▶ _SUPPLIED ENTRIES_
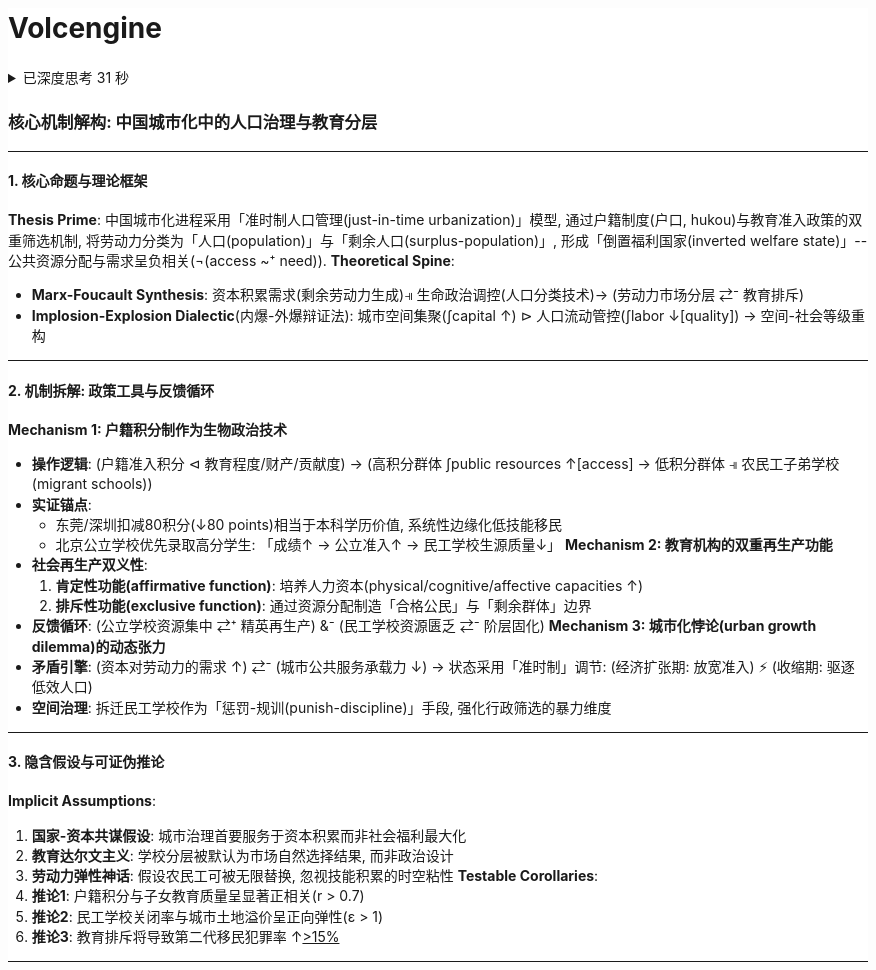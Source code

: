 # Volcengine

<details ><summary>已深度思考 31 秒</summary></details>


### 核心机制解构: 中国城市化中的人口治理与教育分层

---

#### **1. 核心命题与理论框架**
**Thesis Prime**:
中国城市化进程采用「准时制人口管理(just-in-time urbanization)」模型, 通过户籍制度(户口, hukou)与教育准入政策的双重筛选机制, 将劳动力分类为「人口(population)」与「剩余人口(surplus-population)」, 形成「倒置福利国家(inverted welfare state)」--公共资源分配与需求呈负相关(¬(access ~⁺ need)).
**Theoretical Spine**:
- **Marx-Foucault Synthesis**: 资本积累需求(剩余劳动力生成)⫣ 生命政治调控(人口分类技术)→ (劳动力市场分层 ⇄⁻ 教育排斥)
- **Implosion-Explosion Dialectic**(内爆-外爆辩证法): 城市空间集聚(∫capital ↑) ⊳ 人口流动管控(∫labor ↓[quality]) → 空间-社会等级重构

---

#### **2. 机制拆解: 政策工具与反馈循环**
**Mechanism 1: 户籍积分制作为生物政治技术**
- **操作逻辑**:
  (户籍准入积分 ⊲ 教育程度/财产/贡献度) → (高积分群体 ∫public resources ↑[access] → 低积分群体 ⫣ 农民工子弟学校(migrant schools))
- **实证锚点**:
  - 东莞/深圳扣减80积分(↓80 points)相当于本科学历价值, 系统性边缘化低技能移民
  - 北京公立学校优先录取高分学生: 「成绩↑ → 公立准入↑ → 民工学校生源质量↓」
  **Mechanism 2: 教育机构的双重再生产功能**
- **社会再生产双义性**:
  1. **肯定性功能(affirmative function)**: 培养人力资本(physical/cognitive/affective capacities ↑)
  2. **排斥性功能(exclusive function)**: 通过资源分配制造「合格公民」与「剩余群体」边界
- **反馈循环**:
  (公立学校资源集中 ⇄⁺ 精英再生产) &⁻ (民工学校资源匮乏 ⇄⁻ 阶层固化)
  **Mechanism 3: 城市化悖论(urban growth dilemma)的动态张力**
- **矛盾引擎**:
  (资本对劳动力的需求 ↑) ⇄⁻ (城市公共服务承载力 ↓) → 状态采用「准时制」调节:
  (经济扩张期: 放宽准入) ⚡ (收缩期: 驱逐低效人口)
- **空间治理**: 拆迁民工学校作为「惩罚-规训(punish-discipline)」手段, 强化行政筛选的暴力维度

---

#### **3. 隐含假设与可证伪推论**
**Implicit Assumptions**:
1. **国家-资本共谋假设**: 城市治理首要服务于资本积累而非社会福利最大化
2. **教育达尔文主义**: 学校分层被默认为市场自然选择结果, 而非政治设计
3. **劳动力弹性神话**: 假设农民工可被无限替换, 忽视技能积累的时空粘性
**Testable Corollaries**:
1. **推论1**: 户籍积分与子女教育质量呈显著正相关(r > 0.7)
2. **推论2**: 民工学校关闭率与城市土地溢价呈正向弹性(ε > 1)
3. **推论3**: 教育排斥将导致第二代移民犯罪率 ↑[>15%](需对照组验证)

---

▶ _EXERCISE DIRECTIONS_
Report only how many lines in the records contain the word "access".

▶ _ANSWER_
2